Biological cells and tissues endure and adapt in unpredictable environments by actively sensing, remodeling, and preserving their integrity. These behaviors arise without thought yet exhibit coordination and purpose comparable to intelligence. No synthetic material has yet achieved such self-organized resilience. By uncovering the fundamental rules governing cellular and tissue adaptation in defined mechanical environments, we create mimetic systems—first in silico and then reconstituted in soft robotic form. 

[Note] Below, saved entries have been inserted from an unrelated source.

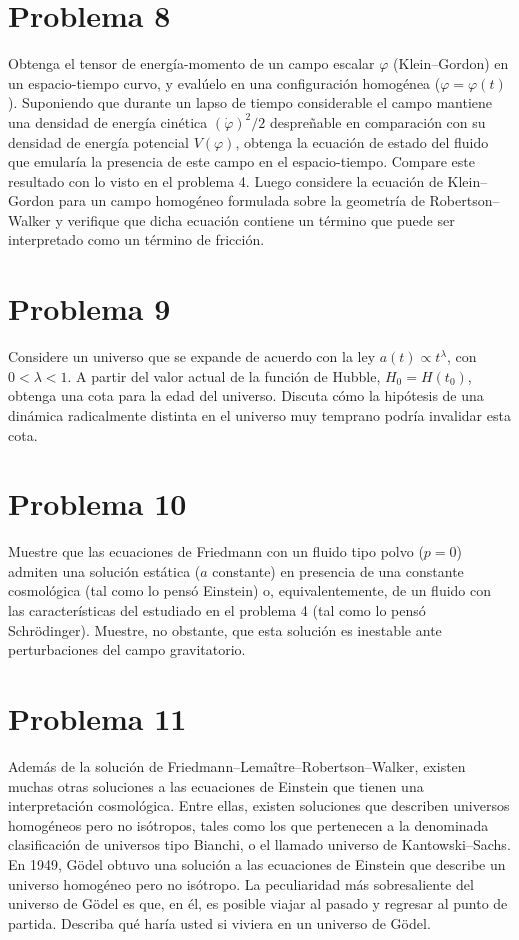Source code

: \documentclass[11pt,a4paper]{article}
\begin{document}
\section*{Problema 8}
Obtenga el tensor de energía-momento de un campo escalar $\varphi$ (Klein--Gordon) en un espacio-tiempo curvo, y evalúelo en una configuración homogénea ($\varphi=\varphi(t)$). Suponiendo que durante un lapso de tiempo considerable el campo mantiene una densidad de energía cinética $(\dot\varphi)^2/2$ despreñable en comparación con su densidad de energía potencial $V(\varphi)$, obtenga la ecuación de estado del fluido que emularía la presencia de este campo en el espacio-tiempo. Compare este resultado con lo visto en el problema 4. Luego considere la ecuación de Klein--Gordon para un campo homogéneo formulada sobre la geometría de Robertson--Walker y verifique que dicha ecuación contiene un término que puede ser interpretado como un término de fricción.

\section*{Problema 9}
Considere un universo que se expande de acuerdo con la ley $a(t)\propto t^{\lambda}$, con $0<\lambda<1$. A partir del valor actual de la función de Hubble, $H_0=H(t_0)$, obtenga una cota para la edad del universo. Discuta cómo la hipótesis de una dinámica radicalmente distinta en el universo muy temprano podría invalidar esta cota.

\section*{Problema 10}
Muestre que las ecuaciones de Friedmann con un fluido tipo polvo ($p=0$) admiten una solución estática ($a$ constante) en presencia de una constante cosmológica (tal como lo pensó Einstein) o, equivalentemente, de un fluido con las características del estudiado en el problema 4 (tal como lo pensó Schrödinger). Muestre, no obstante, que esta solución es inestable ante perturbaciones del campo gravitatorio.

\section*{Problema 11}
Además de la solución de Friedmann--Lemaître--Robertson--Walker, existen muchas otras soluciones a las ecuaciones de Einstein que tienen una interpretación cosmológica. Entre ellas, existen soluciones que describen universos homogéneos pero no isótropos, tales como los que pertenecen a la denominada clasificación de universos tipo Bianchi, o el llamado universo de Kantowski--Sachs. En 1949, Gödel obtuvo una solución a las ecuaciones de Einstein que describe un universo homogéneo pero no isótropo. La peculiaridad más sobresaliente del universo de Gödel es que, en él, es posible viajar al pasado y regresar al punto de partida. Describa qué haría usted si viviera en un universo de Gödel.
\end{document}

I will present an analysis of locomotion phenotypes in a simple cell, showing how complex motility patterns emerge from a phase-field model coupling internal flows, dynamic shape changes, and motility to a reaction–diffusion–advection system driving actin polymerization. Some of these behaviors are reproduced in programmable robotic synthetic cells. When placed in a ratchet-like environment, such a cell exhibits directed motion even without an external field, as predicted by simulations, and observed in living systems. Moreover, I will show that ensembles of mimetic cells display a rigidification transition linked to shape variability, with theoretical analysis revealing that rigidification coincides with classical jamming transitions known from granular matter.
Together, these findings establish a bridge between biological adaptability and synthetic embodiment, outlining a path toward systems that do not merely imitate life—but begin to share its capacity for autonomous transformation.